By 2022, the emerging countries of China, India, Russia and Brazil will have become four of the six largest retail markets in the world, according to a new report from the Economist Intelligence Unit.

Retail 2022, released today, predicts that the Chinese retail market will be worth $8.3tn by 2022 - around a quarter of global retail sales and twice the size of the United States’ at $4.5tn.

India will be next in line at almost $4tn, followed by Japan ($1.6tn), Russia ($1.5tn) and Brazil ($1.2tn). In ten years the Indian retail market alone could be the size of Western Europe’s.

In contrast to this, weakness in the UK market could see polarised shopping habits — when consumers purchase staples from discounters to fund luxury purchases - leading to an even greater squeeze on mid-market retail by2022.

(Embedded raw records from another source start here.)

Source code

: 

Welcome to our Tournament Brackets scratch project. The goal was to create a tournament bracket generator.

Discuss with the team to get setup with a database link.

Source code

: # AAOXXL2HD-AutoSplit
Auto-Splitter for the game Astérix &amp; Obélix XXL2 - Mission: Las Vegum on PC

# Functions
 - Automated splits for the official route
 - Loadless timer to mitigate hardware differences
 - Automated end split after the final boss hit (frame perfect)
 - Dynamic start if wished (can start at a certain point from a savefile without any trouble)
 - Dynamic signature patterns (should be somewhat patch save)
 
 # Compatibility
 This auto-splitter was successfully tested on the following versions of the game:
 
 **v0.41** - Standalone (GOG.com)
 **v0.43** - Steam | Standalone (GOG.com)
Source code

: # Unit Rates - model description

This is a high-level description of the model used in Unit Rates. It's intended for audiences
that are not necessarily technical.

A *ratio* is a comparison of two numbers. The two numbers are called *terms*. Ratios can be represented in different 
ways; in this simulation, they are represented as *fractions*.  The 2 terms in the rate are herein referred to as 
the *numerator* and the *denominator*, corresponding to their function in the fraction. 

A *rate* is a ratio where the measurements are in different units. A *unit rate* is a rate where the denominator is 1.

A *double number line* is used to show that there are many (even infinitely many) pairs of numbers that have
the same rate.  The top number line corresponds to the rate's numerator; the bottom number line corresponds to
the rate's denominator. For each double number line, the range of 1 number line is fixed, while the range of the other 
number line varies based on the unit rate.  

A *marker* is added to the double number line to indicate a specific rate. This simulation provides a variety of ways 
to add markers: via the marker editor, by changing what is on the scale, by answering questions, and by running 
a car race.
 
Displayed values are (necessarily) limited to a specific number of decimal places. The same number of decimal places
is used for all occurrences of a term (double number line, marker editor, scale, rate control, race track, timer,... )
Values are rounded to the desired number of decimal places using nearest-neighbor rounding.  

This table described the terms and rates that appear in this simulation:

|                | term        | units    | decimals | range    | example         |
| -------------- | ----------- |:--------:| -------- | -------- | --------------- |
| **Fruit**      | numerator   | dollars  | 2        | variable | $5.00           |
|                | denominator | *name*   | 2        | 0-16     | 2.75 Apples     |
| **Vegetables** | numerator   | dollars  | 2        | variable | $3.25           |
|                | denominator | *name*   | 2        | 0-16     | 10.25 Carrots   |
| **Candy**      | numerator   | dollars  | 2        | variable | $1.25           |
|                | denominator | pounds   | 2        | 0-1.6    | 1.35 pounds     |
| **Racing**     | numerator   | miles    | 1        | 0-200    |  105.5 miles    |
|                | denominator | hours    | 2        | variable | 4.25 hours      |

“The opportunities for retail over the next decade and beyond are enormous. But where the future markets will reside and the way in which we will buy goods will change dramatically. Retailers will need to evolve to adapt to this new landscape," Jon Copestake, Chief retail analyst, Economist Intelligence Unit and author of Retail 2022 commented.

e-commerce, m-commerce (sales made via smartphones) and s-commerce (sales made through social media) will transform global retail and 2022 will see online purchases account for one-third or more of sales in markets like the UK, compared to around 10% now. Mobile commerce will be a mainstream means of shopping by 2022, as more consumers make impulse purchases directly on mobile platforms.

S-commerce, led by investment in traffic drivers such as Pinterest, will add a further dimension to virtual shopping. By 2022, bargain-driven technologies such as Groupon and mysupermarket will have merged and expanded into sophisticated sites tailoring and personalising the best offers for consumers.

‘Bricks & Mortar’ will fight back as traditional retailers respond to change by integrating online with physical store offerings. Physical stores will not disappear by 2022 but they will play a very different role. Many shops may operate as little more than showrooms, collection centres or customer service hubs. Augmented reality displays will become the norm, driven by smartphone applications.

Convenience will be king as consumers take a multichannel approach rather than ‘one-stop shopping’. Convenience store penetration will rise further by 2022 as the balance between price and convenience shifts back towards the latter.